研究課題
基盤研究(A)
本報告書では、二段林型の複層林を対象に、生理生態、情報管理(調査、成長と予測など)、経営の評価などの観点からシステムとしての複層林経営型の姿を総合的に明らかにすることを目的にしたものである。第一章では、複層林の生態的構造を、1)造林学、2)植物社会学、3)森林土壌動物学の三つの観点から明らかにすることを目的としており、ここでは主として、複層林への人為的干渉(間伐など)が下木の成長、下層植生の繁茂、土壌動物の生態などにどのようなインパクトを与えるかを究明している。第二章は、林分構造と林分成長面に情報科学の観点から数理的分析を加えたもので、複層林の施業指針の作成にまで言及している。

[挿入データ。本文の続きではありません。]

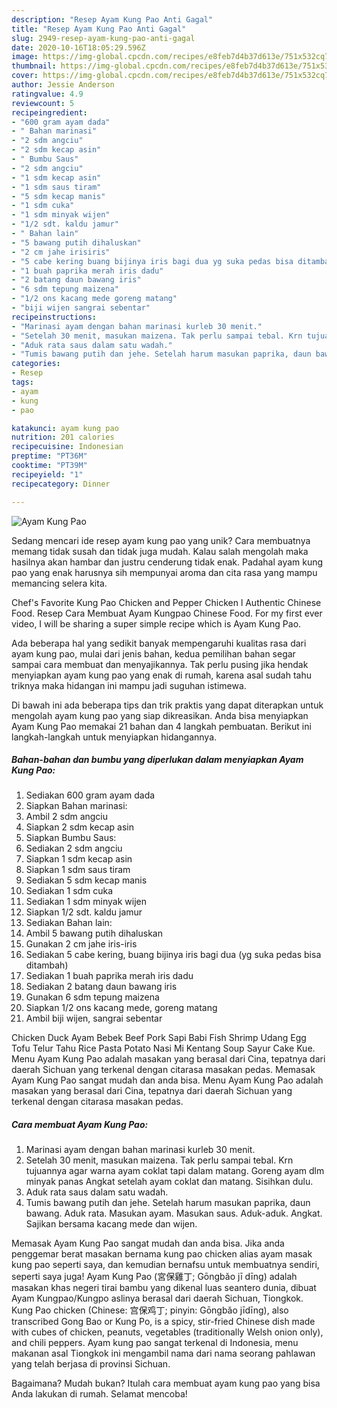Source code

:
 ```yaml
---
description: "Resep Ayam Kung Pao Anti Gagal"
title: "Resep Ayam Kung Pao Anti Gagal"
slug: 2949-resep-ayam-kung-pao-anti-gagal
date: 2020-10-16T18:05:29.596Z
image: https://img-global.cpcdn.com/recipes/e8feb7d4b37d613e/751x532cq70/ayam-kung-pao-foto-resep-utama.jpg
thumbnail: https://img-global.cpcdn.com/recipes/e8feb7d4b37d613e/751x532cq70/ayam-kung-pao-foto-resep-utama.jpg
cover: https://img-global.cpcdn.com/recipes/e8feb7d4b37d613e/751x532cq70/ayam-kung-pao-foto-resep-utama.jpg
author: Jessie Anderson
ratingvalue: 4.9
reviewcount: 5
recipeingredient:
- "600 gram ayam dada"
- " Bahan marinasi"
- "2 sdm angciu"
- "2 sdm kecap asin"
- " Bumbu Saus"
- "2 sdm angciu"
- "1 sdm kecap asin"
- "1 sdm saus tiram"
- "5 sdm kecap manis"
- "1 sdm cuka"
- "1 sdm minyak wijen"
- "1/2 sdt. kaldu jamur"
- " Bahan lain"
- "5 bawang putih dihaluskan"
- "2 cm jahe irisiris"
- "5 cabe kering buang bijinya iris bagi dua yg suka pedas bisa ditambah"
- "1 buah paprika merah iris dadu"
- "2 batang daun bawang iris"
- "6 sdm tepung maizena"
- "1/2 ons kacang mede goreng matang"
- "biji wijen sangrai sebentar"
recipeinstructions:
- "Marinasi ayam dengan bahan marinasi kurleb 30 menit."
- "Setelah 30 menit, masukan maizena. Tak perlu sampai tebal. Krn tujuannya agar warna ayam coklat tapi dalam matang. Goreng ayam dlm minyak panas Angkat setelah ayam coklat dan matang. Sisihkan dulu."
- "Aduk rata saus dalam satu wadah."
- "Tumis bawang putih dan jehe. Setelah harum masukan paprika, daun bawang. Aduk rata. Masukan ayam. Masukan saus. Aduk-aduk. Angkat. Sajikan bersama kacang mede dan wijen."
categories:
- Resep
tags:
- ayam
- kung
- pao

katakunci: ayam kung pao 
nutrition: 201 calories
recipecuisine: Indonesian
preptime: "PT36M"
cooktime: "PT39M"
recipeyield: "1"
recipecategory: Dinner

---
```



![Ayam Kung Pao](https://img-global.cpcdn.com/recipes/e8feb7d4b37d613e/751x532cq70/ayam-kung-pao-foto-resep-utama.jpg)

Sedang mencari ide resep ayam kung pao yang unik? Cara membuatnya memang tidak susah dan tidak juga mudah. Kalau salah mengolah maka hasilnya akan hambar dan justru cenderung tidak enak. Padahal ayam kung pao yang enak harusnya sih mempunyai aroma dan cita rasa yang mampu memancing selera kita.

Chef&#39;s Favorite Kung Pao Chicken and Pepper Chicken l Authentic Chinese Food. Resep Cara Membuat Ayam Kungpao Chinese Food. For my first ever video, I will be sharing a super simple recipe which is Ayam Kung Pao.

Ada beberapa hal yang sedikit banyak mempengaruhi kualitas rasa dari ayam kung pao, mulai dari jenis bahan, kedua pemilihan bahan segar sampai cara membuat dan menyajikannya. Tak perlu pusing jika hendak menyiapkan ayam kung pao yang enak di rumah, karena asal sudah tahu triknya maka hidangan ini mampu jadi suguhan istimewa.


Di bawah ini ada beberapa tips dan trik praktis yang dapat diterapkan untuk mengolah ayam kung pao yang siap dikreasikan. Anda bisa menyiapkan Ayam Kung Pao memakai 21 bahan dan 4 langkah pembuatan. Berikut ini langkah-langkah untuk menyiapkan hidangannya.

<!--inarticleads1-->

##### Bahan-bahan dan bumbu yang diperlukan dalam menyiapkan Ayam Kung Pao:

1. Sediakan 600 gram ayam dada
1. Siapkan  Bahan marinasi:
1. Ambil 2 sdm angciu
1. Siapkan 2 sdm kecap asin
1. Siapkan  Bumbu Saus:
1. Sediakan 2 sdm angciu
1. Siapkan 1 sdm kecap asin
1. Siapkan 1 sdm saus tiram
1. Sediakan 5 sdm kecap manis
1. Sediakan 1 sdm cuka
1. Sediakan 1 sdm minyak wijen
1. Siapkan 1/2 sdt. kaldu jamur
1. Sediakan  Bahan lain:
1. Ambil 5 bawang putih dihaluskan
1. Gunakan 2 cm jahe iris-iris
1. Sediakan 5 cabe kering, buang bijinya iris bagi dua (yg suka pedas bisa ditambah)
1. Sediakan 1 buah paprika merah iris dadu
1. Sediakan 2 batang daun bawang iris
1. Gunakan 6 sdm tepung maizena
1. Siapkan 1/2 ons kacang mede, goreng matang
1. Ambil biji wijen, sangrai sebentar


Chicken Duck Ayam Bebek Beef Pork Sapi Babi Fish Shrimp Udang Egg Tofu Telur Tahu Rice Pasta Potato Nasi Mi Kentang Soup Sayur Cake Kue. Menu Ayam Kung Pao adalah masakan yang berasal dari Cina, tepatnya dari daerah Sichuan yang terkenal dengan citarasa masakan pedas. Memasak Ayam Kung Pao sangat mudah dan anda bisa. Menu Ayam Kung Pao adalah masakan yang berasal dari Cina, tepatnya dari daerah Sichuan yang terkenal dengan citarasa masakan pedas. 

<!--inarticleads2-->

##### Cara membuat Ayam Kung Pao:

1. Marinasi ayam dengan bahan marinasi kurleb 30 menit.
1. Setelah 30 menit, masukan maizena. Tak perlu sampai tebal. Krn tujuannya agar warna ayam coklat tapi dalam matang. Goreng ayam dlm minyak panas Angkat setelah ayam coklat dan matang. Sisihkan dulu.
1. Aduk rata saus dalam satu wadah.
1. Tumis bawang putih dan jehe. Setelah harum masukan paprika, daun bawang. Aduk rata. Masukan ayam. Masukan saus. Aduk-aduk. Angkat. Sajikan bersama kacang mede dan wijen.


Memasak Ayam Kung Pao sangat mudah dan anda bisa. Jika anda penggemar berat masakan bernama kung pao chicken alias ayam masak kung pao seperti saya, dan kemudian bernafsu untuk membuatnya sendiri, seperti saya juga! Ayam Kung Pao (宮保雞丁; Gōngbǎo jī dīng) adalah masakan khas negeri tirai bambu yang dikenal luas seantero dunia, dibuat Ayam Kungpao/Kungpo aslinya berasal dari daerah Sichuan, Tiongkok. Kung Pao chicken (Chinese: 宫保鸡丁; pinyin: Gōngbǎo jīdīng), also transcribed Gong Bao or Kung Po, is a spicy, stir-fried Chinese dish made with cubes of chicken, peanuts, vegetables (traditionally Welsh onion only), and chili peppers. Ayam kung pao sangat terkenal di Indonesia, menu makanan asal Tiongkok ini mengambil nama dari nama seorang pahlawan yang telah berjasa di provinsi Sichuan. 

Bagaimana? Mudah bukan? Itulah cara membuat ayam kung pao yang bisa Anda lakukan di rumah. Selamat mencoba!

内容は、1)リモートセンシングによる情報収集の可能性、2)人工複層林の成長モデルの構造とそれにより成長予測、3)針広混交複層林の成長解析、4)施業指針の作成の四節からなる。第三章は、林業経営の見地から、複層林の経済的・社会的分析を試みたものである。ここでは、まず費用便益分析の観点から和歌山県熊野川流域のU林業を事例に経営の収益性が検討される。次いで、森林印認証の視点に立って、観光保全型の森林経営の典型である複層林経営に対して、経営の生産面(持続性など)、環境保全面(生物の多様性など)、企業的経営面(財政面、施業指針の文書化、情報開示など)等の側面から総合的な考察を加えている。さらに、持続可能な森林経営の観点から、複層林に最も近い位置にある択伐林を取り上げ、林業経営としての資本評価を試みた。持続可能な森林経営を実現していくためには、その森林生態的な施業システムを確立することに加えて、それらを指導するところの経営としての資本概念を明確にする必要がある。最後に、より包括的な見地から、持続可能な森林管理のための「多次元資本評価」の方法を提案している。